_DESCRIPTION OF THE TASK_
Report back each line of the records that contains the string "Answers".

_Stored data_
※
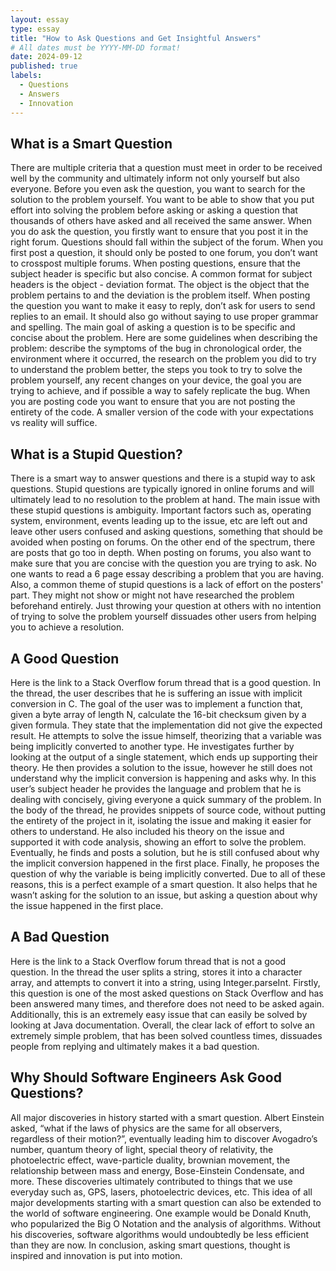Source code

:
 ```yaml
---
layout: essay
type: essay
title: "How to Ask Questions and Get Insightful Answers"
# All dates must be YYYY-MM-DD format!
date: 2024-09-12
published: true
labels:
  - Questions
  - Answers
  - Innovation
---
```

## What is a Smart Question
There are multiple criteria that a question must meet in order to be received well by the community and ultimately inform not only yourself but also everyone. Before you even ask the question, you want to search for the solution to the problem yourself. You want to be able to show that you put effort into solving the problem before asking or asking a question that thousands of others have asked and all received the same answer. When you do ask the question, you firstly want to ensure that you post it in the right forum. Questions should fall within the subject of the forum. When you first post a question, it should only be posted to one forum, you don’t want to crosspost multiple forums. When posting questions, ensure that the subject header is specific but also concise. A common format for subject headers is the object - deviation format. The object is the object that the problem pertains to and the deviation is the problem itself. When posting the question you want to make it easy to reply, don’t ask for users to send replies to an email. It should also go without saying to use proper grammar and spelling. The main goal of asking a question is to be specific and concise about the problem. Here are some guidelines when describing the problem: describe the symptoms of the bug in chronological order, the environment where it occurred, the research on the problem you did to try to understand the problem better, the steps you took to try to solve the problem yourself, any recent changes on your device, the goal you are trying to achieve, and if possible a way to safely replicate the bug. When you are posting code you want to ensure that you are not posting the entirety of the code. A smaller version of the code with your expectations vs reality will suffice.
## What is a Stupid Question? 
There is a smart way to answer questions and there is a stupid way to ask questions. Stupid questions are typically ignored in online forums and will ultimately lead to no resolution to the problem at hand. The main issue with these stupid questions is ambiguity. Important factors such as, operating system, environment, events leading up to the issue, etc are left out and leave other users confused and asking questions, something that should be avoided when posting on forums. On the other end of the spectrum, there are posts that go too in depth. When posting on forums, you also want to make sure that you are concise with the question you are trying to ask. No one wants to read a 6 page essay describing a problem that you are having. Also, a common theme of stupid questions is a lack of effort on the posters' part. They might not show or might not have researched the problem beforehand entirely. Just throwing your question at others with no intention of trying to solve the problem yourself dissuades other users from helping you to achieve a resolution. 
## A Good Question 
Here is the link to a Stack Overflow forum thread that is a good question. In the thread, the user describes that he is suffering an issue with implicit conversion in C. The goal of the user was to implement a function that, given a byte array of length N, calculate the 16-bit checksum given by a given formula. They state that the implementation did not give the expected result. He attempts to solve the issue himself, theorizing that a variable was being implicitly converted to another type. He investigates further by looking at the output of a single statement, which ends up supporting their theory. He then provides a solution to the issue, however he still does not understand why the implicit conversion is happening and asks why. In this user’s subject header he provides the language and problem that he is dealing with concisely, giving everyone a quick summary of the problem. In the body of the thread, he provides snippets of source code, without putting the entirety of the project in it, isolating the issue and making it easier for others to understand. He also included his theory on the issue and supported it with code analysis, showing an effort to solve the problem. Eventually, he finds and posts a solution, but he is still confused about why the implicit conversion happened in the first place. Finally, he proposes the question of why the variable is being implicitly converted. Due to all of these reasons, this is a perfect example of a smart question. It also helps that he wasn’t asking for the solution to an issue, but asking a question about why the issue happened in the first place. 
## A Bad Question
Here is the link to a Stack Overflow forum thread that is not a good question. In the thread the user splits a string, stores it into a character array, and attempts to convert it into a string, using Integer.parseInt. Firstly, this question is one of the most asked questions on Stack Overflow and has been answered many times, and therefore does not need to be asked again. Additionally, this is an extremely easy issue that can easily be solved by looking at Java documentation. Overall, the clear lack of effort to solve an extremely simple problem, that has been solved countless times, dissuades people from replying and ultimately makes it a bad question.

## Why Should Software Engineers Ask Good Questions?
All major discoveries in history started with a smart question. Albert Einstein asked, “what if the laws of physics are the same for all observers, regardless of their motion?”, eventually leading him to discover Avogadro’s number, quantum theory of light, special theory of relativity, the photoelectric effect, wave-particle duality, brownian movement, the relationship between mass and energy, Bose-Einstein Condensate, and more. These discoveries ultimately contributed to things that we use everyday such as, GPS, lasers, photoelectric devices, etc. This idea of all major developments starting with a smart question can also be extended to the world of software engineering. One example would be Donald Knuth, who popularized the Big O Notation and the analysis of algorithms. Without his discoveries, software algorithms would undoubtedly be less efficient than they are now. In conclusion, asking smart questions, thought is inspired and innovation is put into motion.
※
_EXERCISE OUTPUT_
title: "How to Ask Questions and Get Insightful Answers"
  - Answers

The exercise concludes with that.